# [Material for the task]

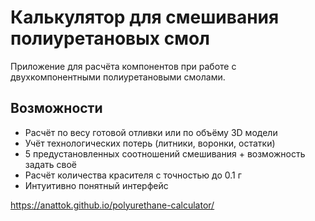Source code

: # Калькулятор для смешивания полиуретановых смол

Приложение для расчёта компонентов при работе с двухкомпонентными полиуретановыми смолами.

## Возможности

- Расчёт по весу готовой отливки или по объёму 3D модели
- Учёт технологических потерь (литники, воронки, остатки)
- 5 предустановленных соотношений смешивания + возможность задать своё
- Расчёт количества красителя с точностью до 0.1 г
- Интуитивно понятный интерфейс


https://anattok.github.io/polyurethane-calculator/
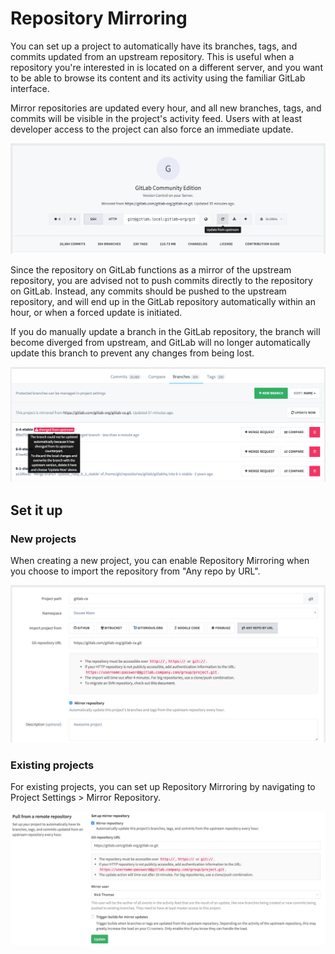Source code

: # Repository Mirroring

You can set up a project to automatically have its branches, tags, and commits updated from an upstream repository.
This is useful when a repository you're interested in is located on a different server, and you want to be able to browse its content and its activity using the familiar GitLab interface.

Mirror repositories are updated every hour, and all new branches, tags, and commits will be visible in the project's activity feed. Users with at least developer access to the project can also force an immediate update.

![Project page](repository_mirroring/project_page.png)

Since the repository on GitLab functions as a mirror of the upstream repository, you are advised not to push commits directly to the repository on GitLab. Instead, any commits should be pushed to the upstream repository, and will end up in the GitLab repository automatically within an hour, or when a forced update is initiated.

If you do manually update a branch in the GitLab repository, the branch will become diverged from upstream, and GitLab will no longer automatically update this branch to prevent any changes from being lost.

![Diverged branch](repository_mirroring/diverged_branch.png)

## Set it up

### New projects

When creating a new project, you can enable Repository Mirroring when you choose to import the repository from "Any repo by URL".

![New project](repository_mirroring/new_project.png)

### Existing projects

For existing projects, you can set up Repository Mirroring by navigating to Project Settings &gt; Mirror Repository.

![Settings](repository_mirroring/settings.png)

# [Assignment]
Count the lines above that contain "will", and give only the number.

# [Result for this task]
3